Overall reception of “The Copenhagen Book”

  • Many commenters find it clear, practical, and a welcome contrast to “don’t roll your own auth” warnings.
  • It’s praised for being concise, actionable, and focused on how to use crypto/auth correctly rather than deep math.
  • Some skepticism about treating it as authoritative, partly due to concerns about some design recommendations (e.g., session extension).

Passwords, magic links, and alternative auth flows

  • Strong disagreement over “don’t support passwords in 2024”:
    • One side: passwords are universal, work well with managers and TOTP/security keys, and shouldn’t be removed.
    • Other side: email magic links / OTPs are more secure in practice for typical users than reused passwords.
  • Magic links draw heavy criticism for UX: email delays, spam filters, device mismatch (phone vs desktop), and corporate email gateways “clicking” links.
  • Some argue magic links should only log you in on the device that clicked them to reduce phishing, accepting worse UX on public computers.
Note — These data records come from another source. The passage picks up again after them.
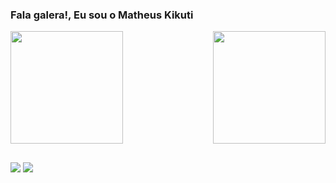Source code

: ### Fala galera!, Eu sou o Matheus Kikuti 

<div>
  
  <img  height="180em" src="https://github-readme-stats.vercel.app/api?username=KikuTiii&show_icons=true&theme=great-gatsby&include_all_commits=true&count_private=true"/>
  <img align="right" height="180em" src="https://github-readme-stats.vercel.app/api/top-langs/?username=KikuTiii&layout=compact&langs_count=16&theme=great-gatsby"/>
</div>


  ##
  
  
   
<div> 

  <a href="https://www.instagram.com/matheuskikuti" target="_blank"><img src="https://img.shields.io/badge/-Instagram-%23E4405F?style=for-the-badge&logo=instagram&logoColor=white" target="_blank"></a>
  <a href="https://www.linkedin.com/in/matheus-kikuti-s-37a8381b5" target="_blank"><img src="https://img.shields.io/badge/-LinkedIn-%230077B5?style=for-the-badge&logo=linkedin&logoColor=white" target="_blank"></a> 
  </div>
Passkeys, OAuth, and centralization

  • Predictions that integrated password managers or passkeys will dominate; others are wary of centralization (Apple/Google lock-in, account bans).
  • Concerns that OAuth and passkeys leak usage patterns to big providers and create brittle dependencies, so passwords should remain an option.

Security vs UX and library design

  • Repeated theme: many real security failures are UX and API-design problems, not cryptographic ones.
  • Crypto APIs are criticized for “character soup” names and unsafe defaults; praised examples favor high-level, purpose-driven functions with safe defaults.
  • Good UX examples: simple password hashing APIs, well-integrated hardware keys; bad UX: cumbersome security key flows and PGP-style complexity.

Sessions, tokens, and lifetimes

  • Debate around extending session lifetimes vs regenerating tokens:
    • Some worry about effectively “immortal” tokens.
    • Others argue rolling sessions with DB lookups and user-visible session management are a reasonable tradeoff.
  • Long-lived sessions are desired by users frustrated with frequent expirations and 2FA prompts; others note risk and provider-imposed caps.

Email handling and identifiers

  • Disagreement about treating email addresses as case-insensitive:
    • Standards say local parts are case-sensitive, but most real systems are not.
    • Common compromise: store original casing for display, but compare case-insensitively.
  • Notes that many transactional email providers only support ASCII and that exotic email formats are often painful in practice.

Other gaps and wishes

  • Requests for coverage of JWT, SAML/SSO, ID tokens, and more language examples (Python/Node).
  • Some see the “how to build” approach as preferable to ever-more-complex auth libraries.